TASK GOAL
Every line containing "upptime" should be identified and copied from the data below.

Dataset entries
----

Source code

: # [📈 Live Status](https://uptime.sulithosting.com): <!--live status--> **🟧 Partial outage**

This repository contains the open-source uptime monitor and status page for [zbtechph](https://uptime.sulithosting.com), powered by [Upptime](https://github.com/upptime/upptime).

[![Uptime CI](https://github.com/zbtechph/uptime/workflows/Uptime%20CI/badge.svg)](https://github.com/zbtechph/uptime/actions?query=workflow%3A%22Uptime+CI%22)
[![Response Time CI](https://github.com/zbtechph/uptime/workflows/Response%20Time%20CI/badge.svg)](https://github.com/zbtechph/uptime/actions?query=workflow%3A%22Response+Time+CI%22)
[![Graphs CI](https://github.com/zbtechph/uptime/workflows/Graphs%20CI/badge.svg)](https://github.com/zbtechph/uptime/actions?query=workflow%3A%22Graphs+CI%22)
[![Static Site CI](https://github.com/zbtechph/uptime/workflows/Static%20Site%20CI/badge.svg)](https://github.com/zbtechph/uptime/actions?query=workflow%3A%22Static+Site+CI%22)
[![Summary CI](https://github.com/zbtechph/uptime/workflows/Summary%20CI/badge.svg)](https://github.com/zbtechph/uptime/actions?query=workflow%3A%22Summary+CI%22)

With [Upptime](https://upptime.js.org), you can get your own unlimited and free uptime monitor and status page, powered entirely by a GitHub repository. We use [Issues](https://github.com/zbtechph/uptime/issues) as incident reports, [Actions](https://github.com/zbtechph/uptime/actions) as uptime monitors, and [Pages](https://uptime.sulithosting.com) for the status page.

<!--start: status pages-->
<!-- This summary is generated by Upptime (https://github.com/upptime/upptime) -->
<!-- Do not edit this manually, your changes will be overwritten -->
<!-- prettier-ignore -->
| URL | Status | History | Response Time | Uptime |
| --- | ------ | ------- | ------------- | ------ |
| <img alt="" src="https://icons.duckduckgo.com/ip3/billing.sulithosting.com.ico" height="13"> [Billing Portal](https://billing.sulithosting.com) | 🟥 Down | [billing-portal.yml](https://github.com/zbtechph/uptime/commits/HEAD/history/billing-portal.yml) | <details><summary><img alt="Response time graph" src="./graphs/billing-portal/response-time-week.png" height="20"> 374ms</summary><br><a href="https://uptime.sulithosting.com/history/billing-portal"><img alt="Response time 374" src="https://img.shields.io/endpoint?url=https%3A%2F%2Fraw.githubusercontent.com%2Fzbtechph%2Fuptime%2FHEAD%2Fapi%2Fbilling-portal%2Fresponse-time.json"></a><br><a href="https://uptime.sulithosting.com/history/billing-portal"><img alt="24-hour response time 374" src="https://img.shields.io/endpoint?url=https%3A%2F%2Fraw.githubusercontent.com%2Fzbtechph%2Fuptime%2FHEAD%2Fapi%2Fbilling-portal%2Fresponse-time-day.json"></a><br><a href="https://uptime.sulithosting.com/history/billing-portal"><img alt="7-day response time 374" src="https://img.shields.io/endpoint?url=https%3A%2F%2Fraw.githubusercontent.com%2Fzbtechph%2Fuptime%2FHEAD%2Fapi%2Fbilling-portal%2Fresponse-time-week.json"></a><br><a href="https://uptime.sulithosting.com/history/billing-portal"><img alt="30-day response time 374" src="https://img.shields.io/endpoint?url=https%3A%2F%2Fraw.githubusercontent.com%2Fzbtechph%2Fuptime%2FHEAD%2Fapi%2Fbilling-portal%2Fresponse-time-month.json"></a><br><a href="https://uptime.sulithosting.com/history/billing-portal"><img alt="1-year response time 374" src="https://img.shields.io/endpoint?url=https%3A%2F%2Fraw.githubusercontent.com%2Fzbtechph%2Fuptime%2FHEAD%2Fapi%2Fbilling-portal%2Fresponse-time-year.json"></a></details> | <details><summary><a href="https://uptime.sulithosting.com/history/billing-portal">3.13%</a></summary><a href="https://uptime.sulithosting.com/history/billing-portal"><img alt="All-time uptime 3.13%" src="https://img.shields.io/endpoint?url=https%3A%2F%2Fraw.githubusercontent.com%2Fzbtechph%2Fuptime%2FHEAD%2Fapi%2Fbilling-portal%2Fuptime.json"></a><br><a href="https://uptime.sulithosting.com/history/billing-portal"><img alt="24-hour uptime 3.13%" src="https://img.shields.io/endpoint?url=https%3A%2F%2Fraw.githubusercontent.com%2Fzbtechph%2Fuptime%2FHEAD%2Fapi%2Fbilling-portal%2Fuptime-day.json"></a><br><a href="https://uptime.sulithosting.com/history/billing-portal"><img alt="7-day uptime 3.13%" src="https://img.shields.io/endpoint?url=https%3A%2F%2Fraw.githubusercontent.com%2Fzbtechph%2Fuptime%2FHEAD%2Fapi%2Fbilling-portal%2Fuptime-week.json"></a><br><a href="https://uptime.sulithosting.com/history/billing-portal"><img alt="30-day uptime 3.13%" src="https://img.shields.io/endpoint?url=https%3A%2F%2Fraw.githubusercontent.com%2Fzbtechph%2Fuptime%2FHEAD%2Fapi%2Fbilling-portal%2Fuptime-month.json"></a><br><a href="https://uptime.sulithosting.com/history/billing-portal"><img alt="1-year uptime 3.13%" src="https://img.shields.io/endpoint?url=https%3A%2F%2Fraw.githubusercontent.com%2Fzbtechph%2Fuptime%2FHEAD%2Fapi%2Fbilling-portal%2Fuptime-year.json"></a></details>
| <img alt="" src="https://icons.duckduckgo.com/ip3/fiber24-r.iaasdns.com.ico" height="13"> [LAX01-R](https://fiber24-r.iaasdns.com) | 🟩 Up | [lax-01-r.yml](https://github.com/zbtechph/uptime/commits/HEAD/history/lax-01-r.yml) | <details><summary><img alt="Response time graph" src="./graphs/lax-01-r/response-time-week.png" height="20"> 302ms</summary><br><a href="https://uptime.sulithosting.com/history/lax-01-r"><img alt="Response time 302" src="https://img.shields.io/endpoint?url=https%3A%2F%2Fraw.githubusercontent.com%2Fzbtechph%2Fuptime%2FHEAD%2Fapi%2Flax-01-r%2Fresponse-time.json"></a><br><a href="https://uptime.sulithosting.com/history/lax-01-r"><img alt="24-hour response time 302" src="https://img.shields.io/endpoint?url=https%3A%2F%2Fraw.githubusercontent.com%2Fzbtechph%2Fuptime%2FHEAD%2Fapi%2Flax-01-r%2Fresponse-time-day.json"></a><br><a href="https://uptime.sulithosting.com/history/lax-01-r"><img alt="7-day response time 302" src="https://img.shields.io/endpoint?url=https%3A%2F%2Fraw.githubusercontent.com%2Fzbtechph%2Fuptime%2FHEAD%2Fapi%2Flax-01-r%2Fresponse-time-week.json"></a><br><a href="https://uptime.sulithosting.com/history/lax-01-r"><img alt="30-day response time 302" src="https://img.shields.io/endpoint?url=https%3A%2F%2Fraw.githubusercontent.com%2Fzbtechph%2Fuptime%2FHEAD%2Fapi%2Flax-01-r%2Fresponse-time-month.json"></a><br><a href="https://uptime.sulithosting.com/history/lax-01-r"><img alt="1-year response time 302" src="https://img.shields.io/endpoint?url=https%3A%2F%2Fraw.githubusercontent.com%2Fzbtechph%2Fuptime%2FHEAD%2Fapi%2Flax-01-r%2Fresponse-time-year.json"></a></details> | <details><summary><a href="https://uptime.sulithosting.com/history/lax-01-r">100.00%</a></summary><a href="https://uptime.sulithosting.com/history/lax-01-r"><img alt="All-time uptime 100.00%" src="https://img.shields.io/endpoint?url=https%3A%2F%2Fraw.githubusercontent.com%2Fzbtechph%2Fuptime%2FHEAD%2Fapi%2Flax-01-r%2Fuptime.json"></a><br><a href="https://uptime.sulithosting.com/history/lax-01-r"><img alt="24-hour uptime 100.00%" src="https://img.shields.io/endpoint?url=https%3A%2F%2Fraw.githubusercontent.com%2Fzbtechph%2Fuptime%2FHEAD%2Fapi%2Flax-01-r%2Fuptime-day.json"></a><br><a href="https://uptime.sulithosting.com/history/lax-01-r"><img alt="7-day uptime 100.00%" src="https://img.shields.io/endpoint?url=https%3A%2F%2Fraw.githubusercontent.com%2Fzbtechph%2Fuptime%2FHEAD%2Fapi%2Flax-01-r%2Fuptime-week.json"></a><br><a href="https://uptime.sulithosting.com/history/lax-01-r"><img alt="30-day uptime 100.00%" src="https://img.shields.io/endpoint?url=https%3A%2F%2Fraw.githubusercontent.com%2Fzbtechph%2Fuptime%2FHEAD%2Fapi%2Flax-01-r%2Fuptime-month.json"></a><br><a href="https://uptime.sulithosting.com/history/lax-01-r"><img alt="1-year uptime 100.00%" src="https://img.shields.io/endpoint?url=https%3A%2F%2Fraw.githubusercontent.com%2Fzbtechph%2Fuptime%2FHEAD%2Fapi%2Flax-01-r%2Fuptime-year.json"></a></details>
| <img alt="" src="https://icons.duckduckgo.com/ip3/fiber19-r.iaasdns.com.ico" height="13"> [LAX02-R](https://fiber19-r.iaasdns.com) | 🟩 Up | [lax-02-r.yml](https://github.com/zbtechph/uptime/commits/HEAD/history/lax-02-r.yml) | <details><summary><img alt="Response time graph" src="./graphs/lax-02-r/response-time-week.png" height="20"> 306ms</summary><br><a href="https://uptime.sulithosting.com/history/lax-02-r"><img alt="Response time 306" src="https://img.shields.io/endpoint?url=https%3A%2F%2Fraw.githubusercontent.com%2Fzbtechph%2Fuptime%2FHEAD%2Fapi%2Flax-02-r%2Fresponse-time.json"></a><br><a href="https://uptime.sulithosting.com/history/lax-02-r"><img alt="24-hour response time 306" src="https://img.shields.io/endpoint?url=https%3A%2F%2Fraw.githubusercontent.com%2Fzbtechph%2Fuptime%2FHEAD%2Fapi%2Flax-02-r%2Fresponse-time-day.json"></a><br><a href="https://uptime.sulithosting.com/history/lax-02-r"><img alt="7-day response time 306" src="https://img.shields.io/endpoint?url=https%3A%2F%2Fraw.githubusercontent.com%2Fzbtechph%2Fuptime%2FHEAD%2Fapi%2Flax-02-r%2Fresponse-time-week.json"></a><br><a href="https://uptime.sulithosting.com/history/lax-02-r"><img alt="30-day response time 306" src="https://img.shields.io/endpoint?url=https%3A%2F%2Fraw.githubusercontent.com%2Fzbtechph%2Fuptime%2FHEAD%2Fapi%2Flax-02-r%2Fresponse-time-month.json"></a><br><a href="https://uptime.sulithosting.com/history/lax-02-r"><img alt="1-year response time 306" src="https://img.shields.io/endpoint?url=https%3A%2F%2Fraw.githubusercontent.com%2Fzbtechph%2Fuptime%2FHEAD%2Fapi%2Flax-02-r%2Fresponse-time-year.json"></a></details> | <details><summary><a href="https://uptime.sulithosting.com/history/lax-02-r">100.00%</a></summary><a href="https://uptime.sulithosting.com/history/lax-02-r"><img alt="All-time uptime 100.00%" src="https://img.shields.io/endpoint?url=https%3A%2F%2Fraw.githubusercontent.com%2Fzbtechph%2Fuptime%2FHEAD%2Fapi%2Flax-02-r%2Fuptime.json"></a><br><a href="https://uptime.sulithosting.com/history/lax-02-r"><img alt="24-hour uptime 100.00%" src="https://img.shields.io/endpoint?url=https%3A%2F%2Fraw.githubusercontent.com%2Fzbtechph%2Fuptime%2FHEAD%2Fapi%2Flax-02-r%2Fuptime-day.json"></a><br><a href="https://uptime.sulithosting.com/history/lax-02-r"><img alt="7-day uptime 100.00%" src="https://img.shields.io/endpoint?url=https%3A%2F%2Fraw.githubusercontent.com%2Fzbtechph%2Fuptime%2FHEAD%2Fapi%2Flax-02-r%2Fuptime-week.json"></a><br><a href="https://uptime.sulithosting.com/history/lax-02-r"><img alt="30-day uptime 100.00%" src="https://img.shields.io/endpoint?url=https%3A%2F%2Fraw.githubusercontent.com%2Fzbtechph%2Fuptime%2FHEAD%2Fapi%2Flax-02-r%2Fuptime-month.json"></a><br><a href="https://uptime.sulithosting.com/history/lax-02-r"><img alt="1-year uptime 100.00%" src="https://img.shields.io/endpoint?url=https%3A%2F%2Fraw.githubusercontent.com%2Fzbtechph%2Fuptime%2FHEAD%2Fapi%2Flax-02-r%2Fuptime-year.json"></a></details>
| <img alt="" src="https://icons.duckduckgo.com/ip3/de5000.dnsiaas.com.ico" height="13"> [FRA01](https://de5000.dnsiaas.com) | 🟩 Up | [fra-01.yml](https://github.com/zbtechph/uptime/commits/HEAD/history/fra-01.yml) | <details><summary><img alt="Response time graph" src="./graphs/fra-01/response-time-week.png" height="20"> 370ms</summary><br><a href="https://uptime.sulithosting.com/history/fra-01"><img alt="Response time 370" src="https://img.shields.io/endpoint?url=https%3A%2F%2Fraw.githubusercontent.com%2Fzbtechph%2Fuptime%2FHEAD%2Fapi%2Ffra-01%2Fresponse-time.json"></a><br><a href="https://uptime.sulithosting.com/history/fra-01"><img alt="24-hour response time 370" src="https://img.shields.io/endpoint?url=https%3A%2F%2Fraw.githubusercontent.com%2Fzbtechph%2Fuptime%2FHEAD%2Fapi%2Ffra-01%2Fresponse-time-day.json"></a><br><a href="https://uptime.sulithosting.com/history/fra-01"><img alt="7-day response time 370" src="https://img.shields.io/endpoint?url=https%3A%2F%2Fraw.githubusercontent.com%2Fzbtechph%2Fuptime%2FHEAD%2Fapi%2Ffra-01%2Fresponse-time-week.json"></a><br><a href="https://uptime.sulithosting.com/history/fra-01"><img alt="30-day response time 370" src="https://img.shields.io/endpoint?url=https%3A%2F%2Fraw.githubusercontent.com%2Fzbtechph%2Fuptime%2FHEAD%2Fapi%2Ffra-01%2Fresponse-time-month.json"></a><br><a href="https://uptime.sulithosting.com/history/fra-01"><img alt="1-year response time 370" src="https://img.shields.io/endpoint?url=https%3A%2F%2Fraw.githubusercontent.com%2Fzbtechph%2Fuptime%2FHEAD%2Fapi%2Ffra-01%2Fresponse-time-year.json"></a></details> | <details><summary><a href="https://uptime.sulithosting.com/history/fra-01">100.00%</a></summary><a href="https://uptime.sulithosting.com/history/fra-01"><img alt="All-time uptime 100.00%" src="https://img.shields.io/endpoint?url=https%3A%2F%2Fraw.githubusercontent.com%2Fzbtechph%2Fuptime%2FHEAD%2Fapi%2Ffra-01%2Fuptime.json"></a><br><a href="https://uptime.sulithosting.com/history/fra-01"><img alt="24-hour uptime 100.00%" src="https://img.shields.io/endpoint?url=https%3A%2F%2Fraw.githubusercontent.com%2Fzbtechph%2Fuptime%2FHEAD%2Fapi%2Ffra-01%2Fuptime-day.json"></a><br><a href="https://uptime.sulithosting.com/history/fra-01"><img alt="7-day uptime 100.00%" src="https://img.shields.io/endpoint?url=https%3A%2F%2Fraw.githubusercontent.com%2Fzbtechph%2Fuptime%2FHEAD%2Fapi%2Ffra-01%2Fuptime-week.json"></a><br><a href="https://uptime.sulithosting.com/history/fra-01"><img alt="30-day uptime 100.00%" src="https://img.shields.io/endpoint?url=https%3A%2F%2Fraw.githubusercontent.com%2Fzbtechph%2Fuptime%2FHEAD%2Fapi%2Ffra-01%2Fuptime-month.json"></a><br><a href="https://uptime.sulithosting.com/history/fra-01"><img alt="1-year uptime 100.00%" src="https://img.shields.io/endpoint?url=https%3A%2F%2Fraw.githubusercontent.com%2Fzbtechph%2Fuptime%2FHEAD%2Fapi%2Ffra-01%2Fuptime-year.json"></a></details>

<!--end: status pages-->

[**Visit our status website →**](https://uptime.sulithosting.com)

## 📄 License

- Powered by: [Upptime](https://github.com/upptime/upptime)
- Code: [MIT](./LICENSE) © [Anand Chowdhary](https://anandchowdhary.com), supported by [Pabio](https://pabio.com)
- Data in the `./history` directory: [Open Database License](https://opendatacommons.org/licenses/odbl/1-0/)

----

TASK RESULT
This repository contains the open-source uptime monitor and status page for [zbtechph](https://uptime.sulithosting.com), powered by [Upptime](https://github.com/upptime/upptime).
With [Upptime](https://upptime.js.org), you can get your own unlimited and free uptime monitor and status page, powered entirely by a GitHub repository. We use [Issues](https://github.com/zbtechph/uptime/issues) as incident reports, [Actions](https://github.com/zbtechph/uptime/actions) as uptime monitors, and [Pages](https://uptime.sulithosting.com) for the status page.
<!-- This summary is generated by Upptime (https://github.com/upptime/upptime) -->
- Powered by: [Upptime](https://github.com/upptime/upptime)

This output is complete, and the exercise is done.